Facebook’s IPO bodes well for Pinoy users, advertisers — analysts

MANILA, Philippines — The initial public offering (IPO) of Facebook this week — putting the value of the company to over a hundred billion U.S. dollars — could provide new opportunities for advertisers and users in the Philippines, on of the social networking giant’s biggest markets in the world, according to analysts and industry watchers interviewed by InterAksyon.

With an IPO eight years after being founded in Mark Zuckerberg’s Harvard dorm room, Facebook is now practically pressured to deliver on revenues from display advertising — its cash cow for the time being.

“Advertisers will benefit from this as Facebook will now endeavor to create compelling and yet highly contextual and relevant ad real estate that go beyond mere impression,” Pena said.

The key to unlocking Facebook’s future revenue sources, according to Pena, is targeted advertising, as it remains to be one of the top online companies with possession of very granular information about Internet users — from the basic stuff such as name and birthday to the more advertiser-relevant ones such as likes and interests.

“[With more funding], they now have an opportunity to provide advertisers with relevant user contexts in which they may be able to funnel very targeted communications,” he added.

On Thursday, Facebook announced a price of $38 per share for its record-setting initial public offering, which gives the leading social network a market value of $104 billion.

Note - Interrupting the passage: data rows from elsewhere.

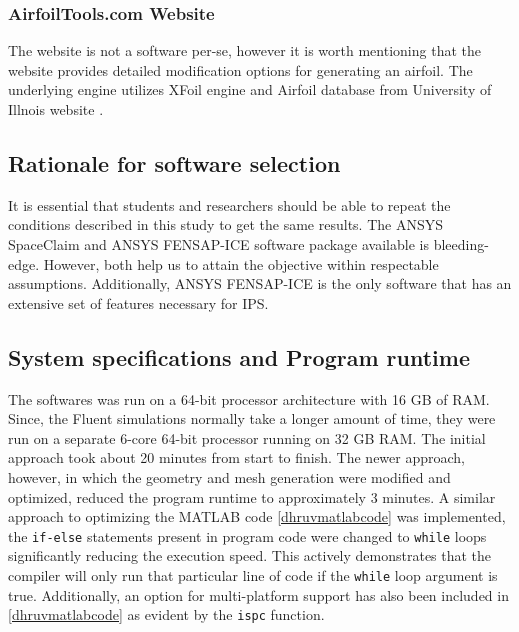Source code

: \documentclass[english]{kththesis}
\begin{document}
\subsubsection {AirfoilTools.com Website} 
The website \cite{airfoiltools} is not a software per-se, however it is worth mentioning that the website provides detailed modification options for generating an airfoil. The underlying engine utilizes XFoil engine and Airfoil database from University of Illnois website \cite{uiuc}.

\subsection{Rationale for software selection} It is essential that students and researchers should be able to repeat the conditions described in this study to get the same results. The ANSYS SpaceClaim and ANSYS FENSAP-ICE software package available is bleeding-edge. However, both help us to attain the objective within respectable assumptions. Additionally, ANSYS FENSAP-ICE is the only software that has an extensive set of features necessary for IPS.


\subsection{System specifications and Program runtime} 
The softwares was run on a 64-bit processor architecture with 16 GB of RAM. Since, the Fluent simulations normally take a longer amount of time, they were run on a separate 6-core 64-bit processor running on 32 GB RAM. The initial approach took about 20 minutes from start to finish. The newer approach, however, in which the geometry and mesh generation were modified and optimized, reduced the program runtime to approximately 3 minutes. A similar approach to optimizing the MATLAB code \ref{dhruvmatlabcode} was implemented, the \lstinline{if-else} statements present in program code were changed to \lstinline{while} loops significantly reducing the execution speed. This actively demonstrates that the compiler will only run that particular line of code if the \lstinline{while} loop argument is true. Additionally, an option for multi-platform support has also been included in \ref{dhruvmatlabcode} as evident by the \lstinline{ispc} function.
\cleardoublepage
\end{document}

The shares will begin trading Friday on the Nasdaq.

But can ads save the day?

In its S-1 filing before the SEC, Facebook admitted to some challenges it may encounter along the way, particularly its heavy dependence on display advertising, which constituted as much as 85 perent in its revenues last year.

And that poses a problem especially when consumers spend most of their time socializing on the site than actually using information available on it as paths to actual purchase.

According to the latest study by research firm TNS Global, 12 percent of Facebook users in the US are resistant to brands on the social network than they are open to them, and the trend only seem to be spreading and growing worldwide.

The entrance of the latest competitor in the social race — Google’s Google+ — only seems to complicate the problem, especially since it has the backing of Internet giant Google, which raked in as much as $37.9 billion last year, most of it from ads.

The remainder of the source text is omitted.